At last the great engines cease their throbbing for the first time in nine days, the tender comes alongside for the passengers bound for Great Britain, and in another half hour we set foot on the soil of England, in the ancient city of Southampton.


CHAPTER II.

A Visit to the Town of Dr. Isaac Watts.

Southampton, England, June 28, 1902.

Southampton, the ancient seaport at which travellers to Europe by the steamships of the North German Lloyd line first set foot on British soil, is a place of considerable interest at any time, but was especially attractive to us after a cold and uncomfortable voyage across the Atlantic. The day of our arrival was fine, with blue sky and genial sunshine, the water of the Solent, between the Isle of Wight and the mainland, was free from the ocean swell, and Southampton Water was quieter still, so we landed with thankful hearts and rising spirits. The city, which is a place of some 70,000 inhabitants, owes its importance to its sheltered harbor and to the phenomenon of double tides, which prolong high water for two hours.

Historical Interest of Southampton.

This mention of the tides reminds me to say that Southampton is the place where Canute the Dane is said to have given his famous rebuke to his flattering courtiers. All the children who have read any English history will recall the story.

They are familiar, too, with the hard-hearted action of William the Conqueror in laying waste an area of one hundred and forty square miles in this neighborhood for the purpose of making a hunting ground, which has ever since been known as the New Forest, and which still stretches westward from Southampton Water.
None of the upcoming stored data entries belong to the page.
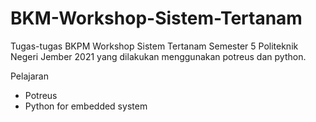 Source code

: # BKM-Workshop-Sistem-Tertanam

Tugas-tugas BKPM Workshop Sistem Tertanam Semester 5 Politeknik Negeri Jember 2021 yang dilakukan menggunakan potreus dan python.

Pelajaran

- Potreus
- Python for embedded system

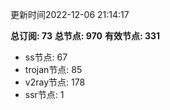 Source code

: 更新时间2022-12-06 21:14:17

**总订阅: 73**
**总节点: 970**
**有效节点: 331**
- ss节点: 67
- trojan节点: 85
- v2ray节点: 178
- ssr节点: 1
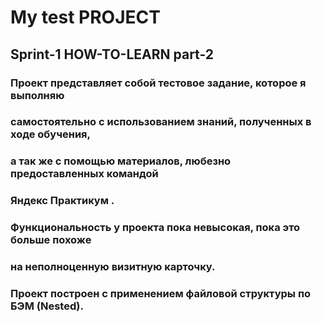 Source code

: # My test PROJECT  
## Sprint-1 HOW-TO-LEARN part-2  
### Проект представляет собой тестовое задание, которое я выполняю  
### самостоятельно с использованием знаний, полученных в ходе обучения,  
### а так же с помощью материалов, любезно предоставленных командой  
###  **Яндекс Практикум**  .  
### Функциональность у проекта пока невысокая, пока это больше похоже  
### на неполноценную визитную карточку. 
### Проект построен с применением файловой структуры по БЭМ (Nested).
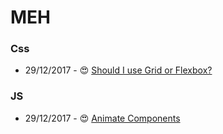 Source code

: # MEH





### Css
* 29/12/2017 -  :heart_eyes: [Should I use Grid or Flexbox?](https://rachelandrew.co.uk/archives/2016/03/30/should-i-use-grid-or-flexbox/)



### JS

* 29/12/2017 - :heart_eyes: [Animate Components](http://animate-components.surge.sh/demo)
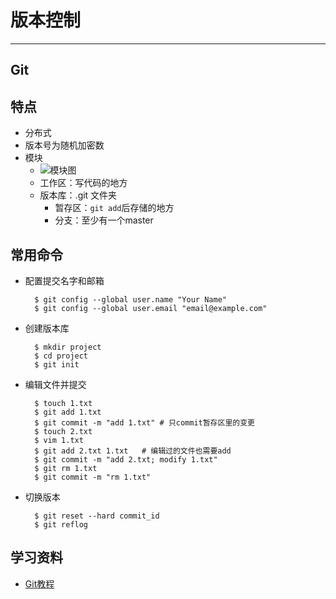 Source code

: # 版本控制 #

--------------------------------------------------------------------------------

## Git ##

## 特点 ##
+ 分布式
+ 版本号为随机加密数
+ 模块
    - ![模块图](http://www.liaoxuefeng.com/files/attachments/001384907702917346729e9afbf4127b6dfbae9207af016000/0)
    - 工作区：写代码的地方
    - 版本库：.git 文件夹
        + 暂存区：`git add`后存储的地方
        + 分支：至少有一个master

## 常用命令 ##
+ 配置提交名字和邮箱

        $ git config --global user.name "Your Name"
        $ git config --global user.email "email@example.com"

+ 创建版本库

        $ mkdir project
        $ cd project
        $ git init

+ 编辑文件并提交

        $ touch 1.txt
        $ git add 1.txt
        $ git commit -m "add 1.txt" # 只commit暂存区里的变更
        $ touch 2.txt
        $ vim 1.txt
        $ git add 2.txt 1.txt   # 编辑过的文件也需要add
        $ git commit -m "add 2.txt; modify 1.txt"
        $ git rm 1.txt
        $ git commit -m "rm 1.txt"

+ 切换版本

        $ git reset --hard commit_id
        $ git reflog


## 学习资料 ##
+ [Git教程](http://www.liaoxuefeng.com/wiki/0013739516305929606dd18361248578c67b8067c8c017b000)
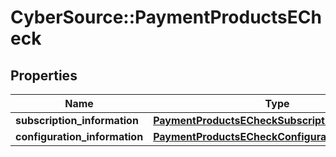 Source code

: # CyberSource::PaymentProductsECheck

## Properties
Name | Type | Description | Notes
------------ | ------------- | ------------- | -------------
**subscription_information** | [**PaymentProductsECheckSubscriptionInformation**](PaymentProductsECheckSubscriptionInformation.md) |  | [optional] 
**configuration_information** | [**PaymentProductsECheckConfigurationInformation**](PaymentProductsECheckConfigurationInformation.md) |  | [optional] 


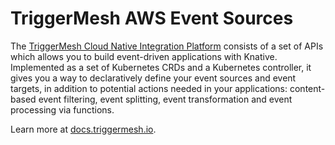 # TriggerMesh AWS Event Sources

The [TriggerMesh Cloud Native Integration Platform](https://github.com/triggermesh/aws-event-sources) consists of a set of APIs which allows you to build event-driven applications with Knative. Implemented as a set of Kubernetes CRDs and a Kubernetes controller, it gives you a way to declaratively define your event sources and event targets, in addition to potential actions needed in your applications: content-based event filtering, event splitting, event transformation and event processing via functions.

Learn more at [docs.triggermesh.io](https://docs.triggermesh.io/).
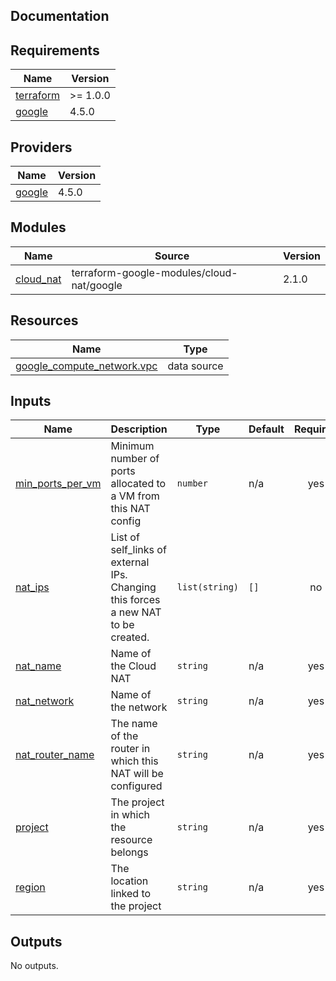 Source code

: ## Documentation

<!-- BEGINNING OF PRE-COMMIT-TERRAFORM DOCS HOOK -->
## Requirements

| Name | Version |
|------|---------|
| <a name="requirement_terraform"></a> [terraform](#requirement\_terraform) | >= 1.0.0 |
| <a name="requirement_google"></a> [google](#requirement\_google) | 4.5.0 |

## Providers

| Name | Version |
|------|---------|
| <a name="provider_google"></a> [google](#provider\_google) | 4.5.0 |

## Modules

| Name | Source | Version |
|------|--------|---------|
| <a name="module_cloud_nat"></a> [cloud\_nat](#module\_cloud\_nat) | terraform-google-modules/cloud-nat/google | 2.1.0 |

## Resources

| Name | Type |
|------|------|
| [google_compute_network.vpc](https://registry.terraform.io/providers/hashicorp/google/4.5.0/docs/data-sources/compute_network) | data source |

## Inputs

| Name | Description | Type | Default | Required |
|------|-------------|------|---------|:--------:|
| <a name="input_min_ports_per_vm"></a> [min\_ports\_per\_vm](#input\_min\_ports\_per\_vm) | Minimum number of ports allocated to a VM from this NAT config | `number` | n/a | yes |
| <a name="input_nat_ips"></a> [nat\_ips](#input\_nat\_ips) | List of self\_links of external IPs. Changing this forces a new NAT to be created. | `list(string)` | `[]` | no |
| <a name="input_nat_name"></a> [nat\_name](#input\_nat\_name) | Name of the Cloud NAT | `string` | n/a | yes |
| <a name="input_nat_network"></a> [nat\_network](#input\_nat\_network) | Name of the network | `string` | n/a | yes |
| <a name="input_nat_router_name"></a> [nat\_router\_name](#input\_nat\_router\_name) | The name of the router in which this NAT will be configured | `string` | n/a | yes |
| <a name="input_project"></a> [project](#input\_project) | The project in which the resource belongs | `string` | n/a | yes |
| <a name="input_region"></a> [region](#input\_region) | The location linked to the project | `string` | n/a | yes |

## Outputs

No outputs.
<!-- END OF PRE-COMMIT-TERRAFORM DOCS HOOK -->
It will be remembered that the Conqueror's son and successor, William Rufus, met his death here, being found one day in these woods with an arrow through his heart. That arrow may have been shot by one of the many peasants who had been driven from their homes when the New Forest was made, though most writers attribute the deed, without sufficient proof, to a gentleman named Walter Tyrrell. At any rate, here William Rufus was killed, and at Winchester, thirteen miles from Southampton, he was buried under the floor of the cathedral, "many looking on and few grieving," as the old chronicler says.

Of still more interest to young readers, especially boys, who are familiar with Sir Walter Scott's stories, The Talisman and Ivanhoe, is the fact that the Crusaders under Richard the Lion Hearted, sailed from Southampton for the Holy Land. That was in 1189.

In the summer of 1620, however, a far more important expedition, though far less spectacular, was fitted out at Southampton by the hiring of a ship here called the Mayflower, in which shortly afterwards the Pilgrim Fathers sailed for the New World.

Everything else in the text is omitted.